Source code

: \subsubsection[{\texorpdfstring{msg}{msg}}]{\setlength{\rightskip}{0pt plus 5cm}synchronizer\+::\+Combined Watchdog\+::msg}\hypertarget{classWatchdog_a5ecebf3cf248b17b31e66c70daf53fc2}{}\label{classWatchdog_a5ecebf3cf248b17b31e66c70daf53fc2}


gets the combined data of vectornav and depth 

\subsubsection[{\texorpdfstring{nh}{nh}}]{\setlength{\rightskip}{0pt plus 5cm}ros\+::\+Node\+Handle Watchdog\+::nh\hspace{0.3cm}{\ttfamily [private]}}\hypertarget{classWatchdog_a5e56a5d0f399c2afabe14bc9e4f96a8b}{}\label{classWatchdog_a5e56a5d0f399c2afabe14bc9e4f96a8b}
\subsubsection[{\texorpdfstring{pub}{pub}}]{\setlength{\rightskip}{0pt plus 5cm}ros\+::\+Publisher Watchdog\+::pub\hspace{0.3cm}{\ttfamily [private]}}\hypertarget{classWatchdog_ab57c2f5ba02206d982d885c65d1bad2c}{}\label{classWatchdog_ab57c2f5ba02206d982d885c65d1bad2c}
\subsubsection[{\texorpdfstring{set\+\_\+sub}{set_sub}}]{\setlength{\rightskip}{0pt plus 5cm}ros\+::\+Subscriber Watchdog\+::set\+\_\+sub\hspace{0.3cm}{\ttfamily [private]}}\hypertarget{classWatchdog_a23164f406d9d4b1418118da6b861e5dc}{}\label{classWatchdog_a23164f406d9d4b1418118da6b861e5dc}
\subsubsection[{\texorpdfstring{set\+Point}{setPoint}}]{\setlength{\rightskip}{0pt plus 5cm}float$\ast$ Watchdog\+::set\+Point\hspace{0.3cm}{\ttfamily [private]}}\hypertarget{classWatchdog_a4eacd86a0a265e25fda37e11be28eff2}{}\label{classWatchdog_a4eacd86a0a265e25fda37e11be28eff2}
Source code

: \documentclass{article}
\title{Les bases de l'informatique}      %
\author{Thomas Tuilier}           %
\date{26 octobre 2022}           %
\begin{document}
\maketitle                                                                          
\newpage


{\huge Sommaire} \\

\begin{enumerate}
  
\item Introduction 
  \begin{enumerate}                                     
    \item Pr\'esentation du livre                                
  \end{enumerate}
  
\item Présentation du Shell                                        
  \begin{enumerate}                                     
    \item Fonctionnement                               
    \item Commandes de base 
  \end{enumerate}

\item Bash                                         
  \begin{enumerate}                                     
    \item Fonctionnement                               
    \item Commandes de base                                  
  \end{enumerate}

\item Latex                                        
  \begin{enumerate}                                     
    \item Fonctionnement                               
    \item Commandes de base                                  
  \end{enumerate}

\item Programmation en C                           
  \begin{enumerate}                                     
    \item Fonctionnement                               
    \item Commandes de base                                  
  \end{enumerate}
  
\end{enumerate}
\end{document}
────
▶ WHAT IS BEING ASKED:
Each line containing the word "plus" needs to be copied from the data above.

▶ WRITTEN RESPONSE:
: \subsubsection[{\texorpdfstring{msg}{msg}}]{\setlength{\rightskip}{0pt plus 5cm}synchronizer\+::\+Combined Watchdog\+::msg}\hypertarget{classWatchdog_a5ecebf3cf248b17b31e66c70daf53fc2}{}\label{classWatchdog_a5ecebf3cf248b17b31e66c70daf53fc2}
\subsubsection[{\texorpdfstring{nh}{nh}}]{\setlength{\rightskip}{0pt plus 5cm}ros\+::\+Node\+Handle Watchdog\+::nh\hspace{0.3cm}{\ttfamily [private]}}\hypertarget{classWatchdog_a5e56a5d0f399c2afabe14bc9e4f96a8b}{}\label{classWatchdog_a5e56a5d0f399c2afabe14bc9e4f96a8b}
\subsubsection[{\texorpdfstring{pub}{pub}}]{\setlength{\rightskip}{0pt plus 5cm}ros\+::\+Publisher Watchdog\+::pub\hspace{0.3cm}{\ttfamily [private]}}\hypertarget{classWatchdog_ab57c2f5ba02206d982d885c65d1bad2c}{}\label{classWatchdog_ab57c2f5ba02206d982d885c65d1bad2c}
\subsubsection[{\texorpdfstring{set\+\_\+sub}{set_sub}}]{\setlength{\rightskip}{0pt plus 5cm}ros\+::\+Subscriber Watchdog\+::set\+\_\+sub\hspace{0.3cm}{\ttfamily [private]}}\hypertarget{classWatchdog_a23164f406d9d4b1418118da6b861e5dc}{}\label{classWatchdog_a23164f406d9d4b1418118da6b861e5dc}
\subsubsection[{\texorpdfstring{set\+Point}{setPoint}}]{\setlength{\rightskip}{0pt plus 5cm}float$\ast$ Watchdog\+::set\+Point\hspace{0.3cm}{\ttfamily [private]}}\hypertarget{classWatchdog_a4eacd86a0a265e25fda37e11be28eff2}{}\label{classWatchdog_a4eacd86a0a265e25fda37e11be28eff2}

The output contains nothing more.